(Beginning of Data shown)

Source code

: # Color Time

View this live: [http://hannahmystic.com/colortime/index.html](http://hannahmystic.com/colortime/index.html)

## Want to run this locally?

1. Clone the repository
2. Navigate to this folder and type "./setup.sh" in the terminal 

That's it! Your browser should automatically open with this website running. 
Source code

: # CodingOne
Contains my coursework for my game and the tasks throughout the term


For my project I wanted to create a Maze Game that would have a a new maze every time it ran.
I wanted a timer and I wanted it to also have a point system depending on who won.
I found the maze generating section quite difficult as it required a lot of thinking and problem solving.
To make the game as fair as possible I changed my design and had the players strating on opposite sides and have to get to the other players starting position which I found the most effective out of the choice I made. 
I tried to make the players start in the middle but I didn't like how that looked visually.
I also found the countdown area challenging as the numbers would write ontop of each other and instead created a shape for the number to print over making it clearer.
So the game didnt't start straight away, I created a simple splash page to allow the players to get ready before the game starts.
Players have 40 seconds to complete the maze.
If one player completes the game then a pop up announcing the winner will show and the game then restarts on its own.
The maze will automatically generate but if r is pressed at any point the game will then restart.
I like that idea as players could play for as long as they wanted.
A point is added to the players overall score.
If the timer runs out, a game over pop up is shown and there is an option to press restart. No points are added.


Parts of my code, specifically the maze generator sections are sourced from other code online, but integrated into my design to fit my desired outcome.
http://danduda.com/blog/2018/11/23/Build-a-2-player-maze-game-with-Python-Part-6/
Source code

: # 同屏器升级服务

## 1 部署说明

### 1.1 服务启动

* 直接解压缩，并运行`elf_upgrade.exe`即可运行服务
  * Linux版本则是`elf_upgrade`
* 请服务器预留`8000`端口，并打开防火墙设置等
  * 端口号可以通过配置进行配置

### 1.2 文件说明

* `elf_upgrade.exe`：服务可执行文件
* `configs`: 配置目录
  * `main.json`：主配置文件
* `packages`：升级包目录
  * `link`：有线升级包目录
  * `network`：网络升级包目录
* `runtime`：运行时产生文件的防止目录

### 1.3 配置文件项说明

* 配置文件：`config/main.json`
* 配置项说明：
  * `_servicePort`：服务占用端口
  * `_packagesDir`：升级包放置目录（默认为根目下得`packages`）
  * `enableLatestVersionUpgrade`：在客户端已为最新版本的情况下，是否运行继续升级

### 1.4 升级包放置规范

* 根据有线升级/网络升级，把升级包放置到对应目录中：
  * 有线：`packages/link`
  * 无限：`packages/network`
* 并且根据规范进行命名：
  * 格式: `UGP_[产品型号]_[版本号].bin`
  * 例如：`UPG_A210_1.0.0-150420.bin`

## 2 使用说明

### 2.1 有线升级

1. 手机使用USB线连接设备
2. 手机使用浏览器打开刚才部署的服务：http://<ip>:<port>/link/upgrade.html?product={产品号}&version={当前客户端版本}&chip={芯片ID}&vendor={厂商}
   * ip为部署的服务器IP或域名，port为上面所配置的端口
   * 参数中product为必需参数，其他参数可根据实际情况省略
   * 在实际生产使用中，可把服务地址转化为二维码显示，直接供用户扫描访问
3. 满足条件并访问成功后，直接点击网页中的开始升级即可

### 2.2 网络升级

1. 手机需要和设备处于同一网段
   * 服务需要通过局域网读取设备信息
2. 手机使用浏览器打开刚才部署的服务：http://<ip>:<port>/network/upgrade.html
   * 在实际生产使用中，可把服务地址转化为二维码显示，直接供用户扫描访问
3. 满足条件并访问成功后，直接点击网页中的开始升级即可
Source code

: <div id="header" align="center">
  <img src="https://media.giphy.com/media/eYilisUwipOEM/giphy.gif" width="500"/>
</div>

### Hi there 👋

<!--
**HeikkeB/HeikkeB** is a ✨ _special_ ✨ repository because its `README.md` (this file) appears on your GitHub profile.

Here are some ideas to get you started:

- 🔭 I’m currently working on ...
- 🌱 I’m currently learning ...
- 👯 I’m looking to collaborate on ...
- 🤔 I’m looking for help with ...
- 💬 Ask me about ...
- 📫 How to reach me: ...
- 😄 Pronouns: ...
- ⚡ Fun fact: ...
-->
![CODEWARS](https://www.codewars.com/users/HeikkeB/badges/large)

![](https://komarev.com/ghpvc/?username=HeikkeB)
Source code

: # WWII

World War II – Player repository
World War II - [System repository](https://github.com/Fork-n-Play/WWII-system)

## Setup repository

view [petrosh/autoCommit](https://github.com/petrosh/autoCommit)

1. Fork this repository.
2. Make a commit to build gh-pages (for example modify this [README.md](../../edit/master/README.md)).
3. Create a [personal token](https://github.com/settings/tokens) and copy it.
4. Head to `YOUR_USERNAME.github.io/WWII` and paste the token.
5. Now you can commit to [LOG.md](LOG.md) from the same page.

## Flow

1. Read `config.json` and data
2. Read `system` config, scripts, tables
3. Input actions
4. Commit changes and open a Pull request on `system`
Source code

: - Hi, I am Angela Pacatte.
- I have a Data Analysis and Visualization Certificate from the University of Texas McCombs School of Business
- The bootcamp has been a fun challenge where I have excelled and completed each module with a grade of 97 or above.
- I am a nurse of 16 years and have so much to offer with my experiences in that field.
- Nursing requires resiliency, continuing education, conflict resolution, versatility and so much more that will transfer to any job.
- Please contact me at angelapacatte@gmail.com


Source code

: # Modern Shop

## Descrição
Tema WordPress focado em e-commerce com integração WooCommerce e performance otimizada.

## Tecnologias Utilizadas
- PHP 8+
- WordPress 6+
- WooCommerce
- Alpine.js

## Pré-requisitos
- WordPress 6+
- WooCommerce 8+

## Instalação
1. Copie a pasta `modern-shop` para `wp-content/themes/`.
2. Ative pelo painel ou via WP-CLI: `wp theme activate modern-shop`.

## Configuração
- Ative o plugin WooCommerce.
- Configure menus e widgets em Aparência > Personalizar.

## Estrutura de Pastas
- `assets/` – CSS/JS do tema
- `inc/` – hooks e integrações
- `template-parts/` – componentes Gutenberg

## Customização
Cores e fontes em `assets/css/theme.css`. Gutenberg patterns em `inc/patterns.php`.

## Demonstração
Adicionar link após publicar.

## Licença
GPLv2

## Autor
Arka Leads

(End of Data shown)

Assigned task
Please print the records above exactly from their first line. End with the line containing "Contains my coursework", and include it.

Task result
Source code

: # Color Time

View this live: [http://hannahmystic.com/colortime/index.html](http://hannahmystic.com/colortime/index.html)

## Want to run this locally?

1. Clone the repository
2. Navigate to this folder and type "./setup.sh" in the terminal 

That's it! Your browser should automatically open with this website running. 
Source code

: # CodingOne
Contains my coursework for my game and the tasks throughout the term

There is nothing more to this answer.